What to work on:
Would you please output the lines from the one holding "If $g(a)\neq 0$, then" to the end of the entries, exactly and with no others?

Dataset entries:
[Start of Attachment]
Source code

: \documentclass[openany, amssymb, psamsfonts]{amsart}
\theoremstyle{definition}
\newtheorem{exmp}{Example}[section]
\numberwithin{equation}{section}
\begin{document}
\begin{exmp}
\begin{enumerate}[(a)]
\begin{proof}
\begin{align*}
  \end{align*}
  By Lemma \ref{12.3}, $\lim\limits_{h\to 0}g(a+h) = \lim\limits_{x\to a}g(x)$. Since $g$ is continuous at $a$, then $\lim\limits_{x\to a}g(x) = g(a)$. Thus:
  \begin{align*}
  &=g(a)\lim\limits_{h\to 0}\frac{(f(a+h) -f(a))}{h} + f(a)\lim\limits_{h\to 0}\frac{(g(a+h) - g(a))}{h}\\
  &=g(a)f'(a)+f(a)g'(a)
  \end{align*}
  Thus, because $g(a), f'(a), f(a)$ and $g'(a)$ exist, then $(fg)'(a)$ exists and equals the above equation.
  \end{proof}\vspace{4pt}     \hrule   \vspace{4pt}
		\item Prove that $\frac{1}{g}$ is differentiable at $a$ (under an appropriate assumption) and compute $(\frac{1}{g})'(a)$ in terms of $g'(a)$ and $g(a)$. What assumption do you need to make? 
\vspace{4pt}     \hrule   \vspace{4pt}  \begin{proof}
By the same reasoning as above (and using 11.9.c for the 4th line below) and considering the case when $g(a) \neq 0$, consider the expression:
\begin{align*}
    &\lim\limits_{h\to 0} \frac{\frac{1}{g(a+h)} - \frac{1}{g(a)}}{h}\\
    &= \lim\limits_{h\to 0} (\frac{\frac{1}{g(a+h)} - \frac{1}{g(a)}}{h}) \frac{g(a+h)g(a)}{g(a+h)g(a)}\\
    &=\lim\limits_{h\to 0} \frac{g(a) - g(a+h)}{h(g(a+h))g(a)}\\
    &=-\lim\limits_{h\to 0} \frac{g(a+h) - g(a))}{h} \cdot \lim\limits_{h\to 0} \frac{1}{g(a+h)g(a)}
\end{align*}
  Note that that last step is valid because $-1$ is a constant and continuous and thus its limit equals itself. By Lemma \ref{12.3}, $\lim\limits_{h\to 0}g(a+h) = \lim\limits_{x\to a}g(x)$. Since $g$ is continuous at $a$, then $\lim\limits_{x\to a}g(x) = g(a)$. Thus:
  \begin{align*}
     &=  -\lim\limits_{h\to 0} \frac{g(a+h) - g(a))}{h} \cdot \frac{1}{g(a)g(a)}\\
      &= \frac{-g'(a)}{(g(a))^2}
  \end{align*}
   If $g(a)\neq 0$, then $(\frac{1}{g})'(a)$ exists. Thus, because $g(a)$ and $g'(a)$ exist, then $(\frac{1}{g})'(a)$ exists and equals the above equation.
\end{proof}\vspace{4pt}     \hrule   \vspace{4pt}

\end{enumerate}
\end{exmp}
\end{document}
[End of Attachment]
Answer below:
   If $g(a)\neq 0$, then $(\frac{1}{g})'(a)$ exists. Thus, because $g(a)$ and $g'(a)$ exist, then $(\frac{1}{g})'(a)$ exists and equals the above equation.
\end{proof}\vspace{4pt}     \hrule   \vspace{4pt}

\end{enumerate}
\end{exmp}
\end{document}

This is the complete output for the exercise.